On Thursday 30 June, The Big Response came to Thurrock. Steve Chalke and his team from Faithworks did four sessions on the theme of ‘The Church, the Kingdom and the Big Society’.
Convened by Russell Godward of Thurrock Christian Fellowship, some 150 Christians gathered at the Gateway People’s Centre in Stanford-le-Hope. Not all were from Thurrock; there were a few folk from other parts of Essex, and a couple of guys had driven over from Banbury, and there were also visitors from Kampala, Uganda present.
Steve Chalke spoke in the first session about ‘Finding Focus’. Taking the images of a feigner trying to get around London’s Tube with a Paris Metro map and also of the way older generations found it hard to cope with the onset of the OHP revolution in the 70s, Steve said that the church needs new, informed vision and to understand that that change – and acceptance of that change – is required to go forward.
He explained that the Big Society concept isn’t new (it’s very similar to New Labour’s Third Way), but it is a response to the fact that the Welfare State can no longer pay for itself. So the change is actually borne out of necessity. Steve asked, “How do we do community when the state can no longer foot the bill?” This question is not just a British problem, but a worldwide one.

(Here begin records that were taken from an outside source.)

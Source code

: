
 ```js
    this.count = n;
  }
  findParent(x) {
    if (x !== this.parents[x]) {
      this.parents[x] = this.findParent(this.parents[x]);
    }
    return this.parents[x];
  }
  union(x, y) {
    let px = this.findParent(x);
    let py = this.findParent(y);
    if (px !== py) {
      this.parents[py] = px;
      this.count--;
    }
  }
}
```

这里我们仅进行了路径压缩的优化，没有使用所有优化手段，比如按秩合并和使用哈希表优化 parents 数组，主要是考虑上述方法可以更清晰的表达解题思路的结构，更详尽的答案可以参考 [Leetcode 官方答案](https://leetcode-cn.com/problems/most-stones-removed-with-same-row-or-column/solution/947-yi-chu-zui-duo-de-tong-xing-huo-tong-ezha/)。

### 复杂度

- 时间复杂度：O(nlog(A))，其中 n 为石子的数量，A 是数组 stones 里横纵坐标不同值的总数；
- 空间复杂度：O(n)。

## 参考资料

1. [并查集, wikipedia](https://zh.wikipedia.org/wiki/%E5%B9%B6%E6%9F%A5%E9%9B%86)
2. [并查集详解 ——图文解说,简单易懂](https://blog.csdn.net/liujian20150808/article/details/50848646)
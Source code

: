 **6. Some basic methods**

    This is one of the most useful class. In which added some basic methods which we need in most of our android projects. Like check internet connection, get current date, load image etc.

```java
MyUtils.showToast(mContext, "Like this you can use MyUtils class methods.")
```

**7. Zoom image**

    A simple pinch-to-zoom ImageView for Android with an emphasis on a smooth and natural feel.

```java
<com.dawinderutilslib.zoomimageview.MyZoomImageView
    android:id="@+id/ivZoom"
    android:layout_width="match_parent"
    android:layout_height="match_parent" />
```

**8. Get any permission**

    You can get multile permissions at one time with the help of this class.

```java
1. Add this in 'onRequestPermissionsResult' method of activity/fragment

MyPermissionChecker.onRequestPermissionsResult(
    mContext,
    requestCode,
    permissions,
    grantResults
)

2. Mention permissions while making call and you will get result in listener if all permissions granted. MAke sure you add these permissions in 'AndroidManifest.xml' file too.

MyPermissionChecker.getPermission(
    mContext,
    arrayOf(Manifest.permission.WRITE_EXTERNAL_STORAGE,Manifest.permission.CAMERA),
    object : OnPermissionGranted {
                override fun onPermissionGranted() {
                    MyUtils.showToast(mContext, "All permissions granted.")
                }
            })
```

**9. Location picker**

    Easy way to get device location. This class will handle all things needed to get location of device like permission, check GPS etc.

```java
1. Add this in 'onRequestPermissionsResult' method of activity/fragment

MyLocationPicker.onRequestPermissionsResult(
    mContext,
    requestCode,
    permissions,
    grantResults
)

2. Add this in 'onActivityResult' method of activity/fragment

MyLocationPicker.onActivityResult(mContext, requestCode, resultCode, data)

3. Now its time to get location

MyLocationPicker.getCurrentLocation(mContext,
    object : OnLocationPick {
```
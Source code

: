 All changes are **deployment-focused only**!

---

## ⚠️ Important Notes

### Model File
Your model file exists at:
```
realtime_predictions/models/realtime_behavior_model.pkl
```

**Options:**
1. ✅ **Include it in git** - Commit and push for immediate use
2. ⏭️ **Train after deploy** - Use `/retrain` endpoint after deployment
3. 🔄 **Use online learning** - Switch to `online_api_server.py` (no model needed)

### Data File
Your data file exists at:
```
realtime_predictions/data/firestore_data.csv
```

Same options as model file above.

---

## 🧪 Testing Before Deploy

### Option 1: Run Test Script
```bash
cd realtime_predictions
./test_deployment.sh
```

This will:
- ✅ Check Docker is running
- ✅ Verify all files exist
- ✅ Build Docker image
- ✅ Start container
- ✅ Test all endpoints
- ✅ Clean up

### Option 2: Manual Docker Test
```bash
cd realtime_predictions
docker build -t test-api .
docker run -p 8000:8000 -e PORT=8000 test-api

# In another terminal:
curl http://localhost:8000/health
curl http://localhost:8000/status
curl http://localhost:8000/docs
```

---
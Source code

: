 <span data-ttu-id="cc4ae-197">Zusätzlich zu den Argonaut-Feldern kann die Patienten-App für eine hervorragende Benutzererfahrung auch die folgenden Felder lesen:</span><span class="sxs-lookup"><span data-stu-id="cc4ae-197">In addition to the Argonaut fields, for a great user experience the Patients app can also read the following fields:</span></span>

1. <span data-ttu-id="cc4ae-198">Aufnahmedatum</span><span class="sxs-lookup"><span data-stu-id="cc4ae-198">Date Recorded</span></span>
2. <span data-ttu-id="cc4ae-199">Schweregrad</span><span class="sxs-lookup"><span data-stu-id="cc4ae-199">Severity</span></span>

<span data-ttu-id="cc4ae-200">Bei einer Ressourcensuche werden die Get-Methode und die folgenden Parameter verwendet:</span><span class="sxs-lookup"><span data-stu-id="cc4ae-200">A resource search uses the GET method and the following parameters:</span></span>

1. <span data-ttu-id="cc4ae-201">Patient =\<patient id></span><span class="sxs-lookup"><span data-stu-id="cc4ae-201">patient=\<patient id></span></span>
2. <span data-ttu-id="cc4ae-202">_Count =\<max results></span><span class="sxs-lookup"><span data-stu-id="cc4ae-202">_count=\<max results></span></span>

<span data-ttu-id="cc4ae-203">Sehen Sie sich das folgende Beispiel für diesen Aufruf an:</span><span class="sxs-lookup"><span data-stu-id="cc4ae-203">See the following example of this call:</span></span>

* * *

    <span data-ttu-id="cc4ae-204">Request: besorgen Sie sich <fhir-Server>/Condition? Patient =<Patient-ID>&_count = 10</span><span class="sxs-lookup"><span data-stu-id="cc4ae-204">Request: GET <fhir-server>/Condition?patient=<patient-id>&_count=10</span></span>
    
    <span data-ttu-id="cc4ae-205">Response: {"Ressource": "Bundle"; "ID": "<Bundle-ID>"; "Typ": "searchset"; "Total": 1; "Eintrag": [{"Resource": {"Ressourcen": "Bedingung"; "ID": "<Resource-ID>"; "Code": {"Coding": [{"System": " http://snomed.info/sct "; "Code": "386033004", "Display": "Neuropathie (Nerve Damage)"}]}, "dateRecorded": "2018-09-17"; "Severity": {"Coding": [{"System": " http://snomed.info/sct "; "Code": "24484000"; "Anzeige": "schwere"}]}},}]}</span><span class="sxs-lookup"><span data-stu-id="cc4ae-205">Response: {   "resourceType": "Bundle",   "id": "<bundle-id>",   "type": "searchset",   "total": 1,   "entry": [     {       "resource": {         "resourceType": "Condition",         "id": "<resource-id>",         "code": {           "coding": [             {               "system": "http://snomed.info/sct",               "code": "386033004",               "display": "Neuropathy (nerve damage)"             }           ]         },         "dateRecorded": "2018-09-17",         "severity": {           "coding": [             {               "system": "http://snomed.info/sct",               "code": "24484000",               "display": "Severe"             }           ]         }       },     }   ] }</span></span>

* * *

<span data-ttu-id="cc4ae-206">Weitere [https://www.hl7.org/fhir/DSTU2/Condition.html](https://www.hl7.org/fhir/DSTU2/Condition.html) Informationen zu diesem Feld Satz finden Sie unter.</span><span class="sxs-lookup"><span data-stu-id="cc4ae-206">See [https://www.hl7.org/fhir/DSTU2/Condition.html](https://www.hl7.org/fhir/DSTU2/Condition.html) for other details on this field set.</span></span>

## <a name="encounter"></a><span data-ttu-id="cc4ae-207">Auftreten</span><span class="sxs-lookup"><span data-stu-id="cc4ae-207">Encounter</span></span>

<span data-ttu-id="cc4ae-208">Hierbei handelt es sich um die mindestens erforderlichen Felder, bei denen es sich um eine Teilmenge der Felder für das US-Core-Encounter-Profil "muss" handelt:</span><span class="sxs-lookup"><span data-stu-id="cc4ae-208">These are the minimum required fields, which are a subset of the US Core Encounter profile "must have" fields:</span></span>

Steve suggested that we see church as being a business – it’s the business of building church community. Likewise, charities, and the grant system,for so long the bread and butter of charities and churches engaged in local projects, is no longer a viable means of financing. We are at the beginning of a long process that will take us into a new way of doing things – just as it took many years for the Welfare State to come into being.
How do we sustain a community project not dependent on grants? By getting one bit to pay for the other bit – by developing sustainability. Those who generate resources are those who meet the need. Cash can be generated in a more affluent area to sustain projects in a poorer area. Just as in the early days of the church, we find ourselves in an open market. Either we join in or we give up and relegate ourselves to the fringes of society, resolutely singing songs from outdated hymn books.
Steve talked about the ‘different drum’ to which believers march. He turned to the Lord’s Prayer, and said that the phrase ‘Your kingdom come’ refers to the right here and the right now. ‘On earth’ literally earths us into the location God has placed us, right here, right now. It’s bringing heaven to where we are.
Steve referred to Isaiah 61’s opening verses which Jesus read out in the synagogue. This ‘good news to the poor’ isn’t something to be waited for, belonging to somewhere else – it’s the here and now! The Hebrew world view did not separate the so-called secular and spiritual like the Greek philosophers – the two are one, and heaven is all around us, waiting to be revealed.
Einstein said, “You can never achieve what you can’t first imagine”. Jesus arrived to set people free not only from fear, poverty and the like, but also give permission for the creation which exists in imagination to become the creation that exists in reality. This is transformational in every aspect and at every level of society – physical, spiritual, emotional and communal.
The second session was an opportunity to put questions to Steve and local ‘Big Society’ practitioners. These were:
- Andrea Peters (Besom in Thurrock)
- Natalie Collins (Faith & Freedom)
- Phil Anderson (Leader of Thurrock Conservatives)
- John Guest (HOPE Committee, Stanford-le-Hope)
Numerous questions were put to the panel by members of the audience about the challenges of the Big Society and those facing some local community projects.
Eyes Wide Open
After a lunch were much networking was done, Steve again took to the stage and talked about having our ‘Eyes Wide Open’. This session was more about how to apply what we learned in the first. His opening salvo was simply that, “because God is love, any theology that isn’t practical, pastoral or applied is of no use whatsoever”.
Steve said that the fact the Queen recently held a garden party for representatives for the ‘nine historic faiths of Great Britain’ shows us that “the church now finds itself in a huge diverse melting pot – Christianity is now a minority report”.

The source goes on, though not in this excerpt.